Linkages among aquatic ecosystems

Abstract Aquatic ecosystems are almost invariably connected to other ecosystems because the dominant force of water movement facilitates physical, chemical, and biological exchanges among ecosystems. In this sense, we define an ecosystem linkage as any persistent or recurring process or attribute that connects different ecosystems in some manner. We argue that such linkages are integral, even defining, components of aquatic ecosystem structure and function, and therefore, should be evaluated in the course of ecological studies. J-NABS has made significant contributions to our understanding of such linkages. The percentage of all publications in J-NABS addressing some ecological linkage has approached 10% in recent years. Historically, emphasis was placed on upstream–downstream linkages in flowing waters, and theory (e.g., river continuum, nutrient spiraling) has evolved largely around this phenomenon. However, other linkages among ecosystems have received increased attention in the past 20 y.
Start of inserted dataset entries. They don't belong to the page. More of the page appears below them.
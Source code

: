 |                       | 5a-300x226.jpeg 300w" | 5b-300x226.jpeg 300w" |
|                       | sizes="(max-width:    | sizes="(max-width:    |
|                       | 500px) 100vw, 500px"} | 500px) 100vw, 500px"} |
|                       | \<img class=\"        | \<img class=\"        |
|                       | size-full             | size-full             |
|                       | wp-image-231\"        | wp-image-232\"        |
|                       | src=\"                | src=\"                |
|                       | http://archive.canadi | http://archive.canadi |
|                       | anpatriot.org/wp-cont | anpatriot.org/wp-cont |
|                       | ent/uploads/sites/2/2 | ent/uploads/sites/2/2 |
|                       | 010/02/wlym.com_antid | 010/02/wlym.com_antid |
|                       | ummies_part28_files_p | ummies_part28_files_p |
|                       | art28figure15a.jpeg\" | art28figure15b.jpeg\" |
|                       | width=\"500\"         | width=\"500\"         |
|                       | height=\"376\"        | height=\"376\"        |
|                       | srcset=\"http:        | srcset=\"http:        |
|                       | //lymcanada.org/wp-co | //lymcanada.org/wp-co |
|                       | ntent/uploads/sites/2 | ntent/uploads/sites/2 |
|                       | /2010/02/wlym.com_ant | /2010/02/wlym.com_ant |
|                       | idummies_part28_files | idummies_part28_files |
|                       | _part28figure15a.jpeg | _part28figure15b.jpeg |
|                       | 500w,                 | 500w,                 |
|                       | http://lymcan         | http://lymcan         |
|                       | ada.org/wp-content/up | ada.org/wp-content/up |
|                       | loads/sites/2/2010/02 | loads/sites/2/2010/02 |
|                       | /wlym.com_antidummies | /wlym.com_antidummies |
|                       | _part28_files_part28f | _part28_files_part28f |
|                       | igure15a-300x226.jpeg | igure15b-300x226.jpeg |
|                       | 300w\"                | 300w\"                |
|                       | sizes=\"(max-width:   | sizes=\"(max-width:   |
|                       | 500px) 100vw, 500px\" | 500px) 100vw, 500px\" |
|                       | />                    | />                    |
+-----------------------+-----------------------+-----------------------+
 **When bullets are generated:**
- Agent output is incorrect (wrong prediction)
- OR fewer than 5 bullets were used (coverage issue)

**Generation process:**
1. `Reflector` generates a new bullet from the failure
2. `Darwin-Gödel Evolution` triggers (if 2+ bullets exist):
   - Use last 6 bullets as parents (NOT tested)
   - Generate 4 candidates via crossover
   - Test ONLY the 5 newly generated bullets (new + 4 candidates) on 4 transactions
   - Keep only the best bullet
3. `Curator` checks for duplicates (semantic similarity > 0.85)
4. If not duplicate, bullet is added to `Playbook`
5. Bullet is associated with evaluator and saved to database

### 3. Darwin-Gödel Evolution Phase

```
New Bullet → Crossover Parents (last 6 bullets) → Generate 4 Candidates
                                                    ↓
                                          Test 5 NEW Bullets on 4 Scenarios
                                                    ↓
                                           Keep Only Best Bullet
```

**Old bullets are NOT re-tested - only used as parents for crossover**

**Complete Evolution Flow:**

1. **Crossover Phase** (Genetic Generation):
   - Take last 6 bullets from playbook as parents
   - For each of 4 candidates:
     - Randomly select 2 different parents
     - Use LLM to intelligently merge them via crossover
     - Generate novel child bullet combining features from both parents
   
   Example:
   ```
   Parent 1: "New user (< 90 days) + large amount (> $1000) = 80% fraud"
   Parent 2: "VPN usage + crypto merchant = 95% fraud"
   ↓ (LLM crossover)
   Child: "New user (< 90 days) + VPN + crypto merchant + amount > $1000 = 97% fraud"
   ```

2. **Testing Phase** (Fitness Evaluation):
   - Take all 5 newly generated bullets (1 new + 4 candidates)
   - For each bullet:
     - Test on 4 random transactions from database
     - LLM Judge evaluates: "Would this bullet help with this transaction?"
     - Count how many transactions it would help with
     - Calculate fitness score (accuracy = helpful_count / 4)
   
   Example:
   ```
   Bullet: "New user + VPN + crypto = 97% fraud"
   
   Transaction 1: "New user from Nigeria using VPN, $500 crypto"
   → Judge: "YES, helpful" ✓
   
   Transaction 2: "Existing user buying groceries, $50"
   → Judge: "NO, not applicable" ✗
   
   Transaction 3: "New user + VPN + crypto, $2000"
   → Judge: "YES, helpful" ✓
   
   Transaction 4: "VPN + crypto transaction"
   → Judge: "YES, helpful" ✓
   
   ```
These linkages include surface–subsurface, lake–stream, river–floodplain, and, more recently, marine–freshwater. We contend that many ecological processes, including primary production, nutrient cycling, organic matter processing, and secondary production, are driven by such exchanges because of the donor-controlled nature of many aquatic ecosystems. Exchanges of materials from aquatic ecosystems to terrestrial systems, caused by flooding, nutrient translocation, or insect emergence, can be substantial. Movement of energy and nutrients from the ocean to freshwaters, such as in the migrations of anadromous fishes, also can be dramatic. Despite increasing evidence of the importance of such linkages, considerable impediments to research, such as journal specialization, lack of interdisciplinary study teams, and limited funding of sufficient duration for such research, exist. Such obstacles are surmountable if investigators continue to emphasize that aquatic ecology will be advanced by the study of such linkages, and that environmental problems are better understood and solved in the context of that knowledge.